What occurs during axonal outgrowth in neuromuscular development?

A

Axons from motor neuron cell bodies grow out to innervate the myotome region of the somite.

24
Q

What is myogenesis and how does it occur?

A

Myogenesis is the formation of muscle cells. Muscle tissue develops from mesoderm when mesoblasts differentiate into myoblasts.

25
Q

What is synaptogenesis and how does it occur?

A

It is the formation of neuromuscular junctions.
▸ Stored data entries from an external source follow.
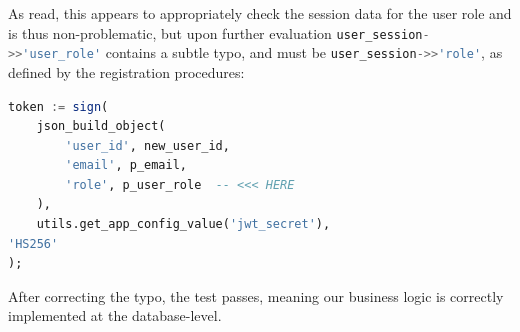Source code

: \documentclass[journal]{IEEEtran}
\begin{document}
	As read, this appears to appropriately check the session data for the user role and is thus non-problematic, but upon further evaluation \lstinline[language=SQL]|user_session->>'user_role'| contains a subtle typo, and must be \lstinline[language=SQL]|user_session->>'role'|, as defined by the registration procedures:
	
	\begin{lstlisting}[language=SQL]
token := sign(
	json_build_object(
		'user_id', new_user_id,
		'email', p_email,
		'role', p_user_role  -- <<< HERE
	),
	utils.get_app_config_value('jwt_secret'),
'HS256'
);
	\end{lstlisting}
	
	After correcting the typo, the test passes, meaning our business logic is correctly implemented at the database-level.
\end{document}
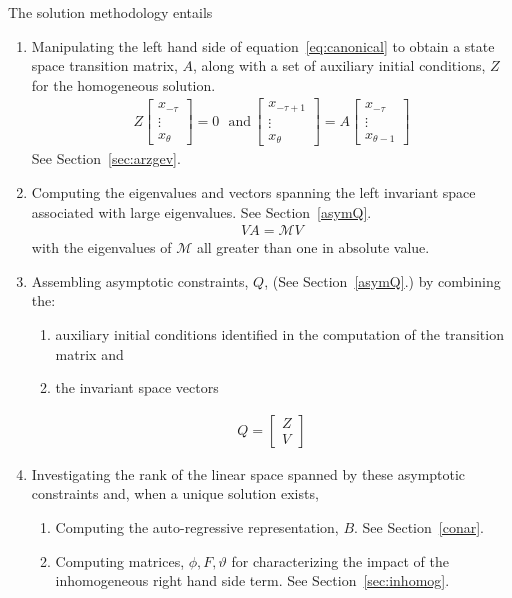 \documentclass[12pt]{article}
\begin{document}
The solution methodology entails 
\begin{enumerate}
\item Manipulating the left hand side of equation~\ref{eq:canonical} to obtain
 a state space transition matrix, $A$, along with
a set of auxiliary initial conditions, $Z$ for the homogeneous solution.
\begin{gather}
  Z
  \begin{bmatrix}
    x_{-\tau}\\ \vdots \\ x_{\theta}
  \end{bmatrix}=0 \,\,\,\,\text{and}\,   \begin{bmatrix}
    x_{-\tau+1}\\ \vdots \\ x_{\theta}
  \end{bmatrix}
=A   \begin{bmatrix}
    x_{-\tau}\\ \vdots \\ x_{\theta-1}
  \end{bmatrix}
\end{gather}
See Section~\ref{sec:arzgev}.
\item Computing the eigenvalues and vectors spanning 
the left invariant space associated with
large eigenvalues. See Section~\ref{asymQ}.
\begin{gather}
 V A =   \mathcal{M}  V 
\end{gather}
with the eigenvalues of $ \mathcal{M}$ all greater than one in absolute value.
\item Assembling asymptotic
constraints, $Q$, (See Section~\ref{asymQ}.)  by combining the:
  \begin{enumerate}
\item  auxiliary initial conditions identified in the computation of the transition matrix and 
\item the invariant space vectors
  \end{enumerate}
\begin{gather}
  Q= 
  \begin{bmatrix}
    Z\\V
  \end{bmatrix}
\end{gather}
\item Investigating the rank of the linear space spanned by these asymptotic
constraints and,  when a unique solution exists, 
\begin{enumerate}
\item Computing the auto-regressive 
representation, $B$. See Section~\ref{conar}.
\item Computing matrices, $\phi, F, \vartheta$ 
for characterizing the impact of the inhomogeneous
right hand side term. See Section~\ref{sec:inhomog}.
\end{enumerate}
\end{enumerate}
\end{document}
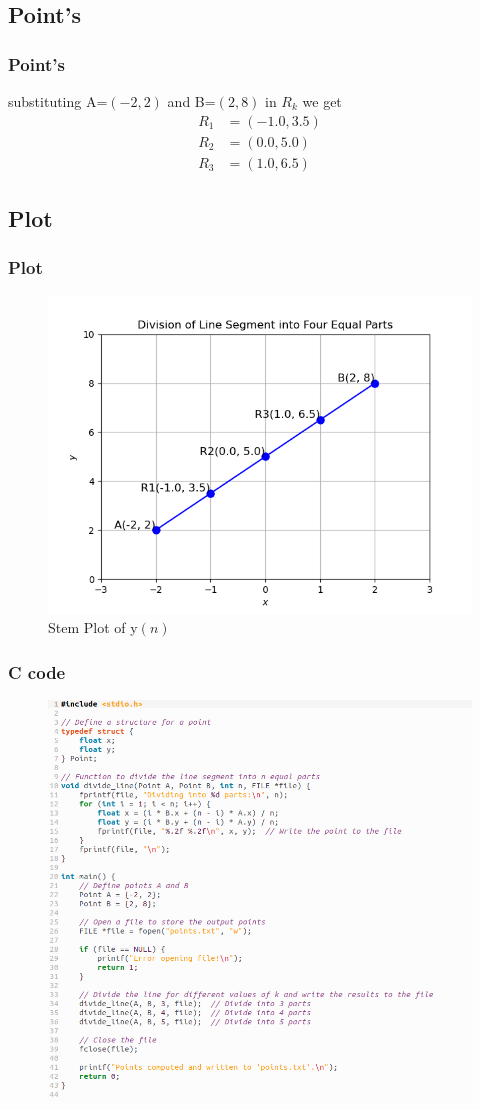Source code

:\documentclass{beamer}
\providecommand{\brak}[1]{\ensuremath{\left(#1\right)}}
\theoremstyle{remark}
\numberwithin{equation}{section}
\begin{document}
\subsection{Point's}
\begin{frame}
\frametitle{Point's}
substituting A=\brak{-2,2} and B=\brak{2,8} in $R_k$
we get \\
\begin{align}
   R_1&=\brak{-1.0,3.5}\\
   R_2&=\brak{0.0,5.0}\\
   R_3&=\brak{1.0,6.5}
\end{align}	
\end{frame}
\subsection{Plot}
\begin{frame}
\frametitle{Plot}
\begin{figure}
    \centering
    \includegraphics[width=0.5\linewidth]{figs/Figure_1.png}
    \caption{Stem Plot of y\brak{n}}
    \label{stemplot}
\end{figure}	
\end{frame}
\begin{frame}
\frametitle{C code}
\begin{figure}
    \centering
    \includegraphics[width=0.5\linewidth]{figs/Figure_3.png}
   
\end{figure}	
\end{frame}
\end{document}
  • ACh receptors sprout over the surface of the muscle fibre.
  • As spinal nerves sprout and target individual myoblasts, motor end plates are formed.
26
Q

How does synapse elimination occur?

A

Elimination of extra synapses occur through neuronal death and axon retraction.

27
Q

When do slow and fast twitch muscle fibres become distinct?

A

Week 18 - 20

28
Q

What causes an increase in initial gross muscle size?

A

Increase in muscle cell size, but not cell number

29
Q

What occurs during the post-natal growth of the brain?

A
  • Increase in size of neurons
  • Increase in number of supporting cells (glia)
  • Continued development of neural processes and synapses
  • Continued myelination
30
Q

When is maximum density of synapse formation reached?

A

Approximately 6 - 12 months of age

31
Q

Where do neonates show greatest metabolic activity in the brain?

A

Sensory-motor cortex and brain stem

32
Q

Where is activity most prominent in the brain at 2-3 months of age?

A

Visual and parietal cortex, for development of visuo-spatial integrative function.

33
Q

Where is activity most prominent in the brain at 6-12 months of age?

A

Frontal cortex, for the development of higher cortical function.

34
Q

When does neuron myelination begin during development and when is it completed?

A

Begins in the fourth fetal month and most completed by the end of the third year of life.

35
Q

When can disturbances to the developing brain occur?

A
  • Prenatal
  • Perinatal
  • Postnatal
36
Q

What are some prenatal causes of brain disturbance?

A
  • Genetic
  • Fetal malformation during growth
  • Maternal infection
  • Toxins
  • Vascular/hypoxia/thrombic episodes
  • Metabolic-iodine deficiency/maternal thyroid disease
37
Q

What are some perinatal causes of brain disturbance?

A
  • Problems during labour and delivery e.g. obstructed labour, antepartum, haemorrhage, cord prolapse
  • Neonatal problems e.g. untreated jaundice, hypoglycemia, infection, IC haemorrhage, HIE
38
Q

What are the post natal causes of brain disturbance?

A
  • Infection e.g. meningitis
  • Hypoxia e.g. drowning
  • Trauma
39
Q

What are the basic mechanisms that support brain plasticity in children?

A
  • The persistence of neurogenesis
  • The elimination of neurons through programmed cell death
  • Postnatal proliferation and pruning of synapses until 16 years of age
40
Q

What factors influence the brain’s recovery from damage?

A
  • Size of lesion
  • Position of lesion
  • Type of insult
  • Timing of lesion
  • Integrity of areas surrounding/contralateral to region
  • Presence and duration of epilepsy
41
Q

Is there a linear relationship between the size of a brain lesion and the extent of damage caused?

A

There is no linear relationship, but larger lesions may include white matter and grey matter, creating visual/epilepsy/cognitive problems.

42
Q

Why does the site of a brain lesion influence the extent of damage?

A

Different areas of the brain have different metabolic demands, therefore some are less equipped to recover e.g. poor blood supply.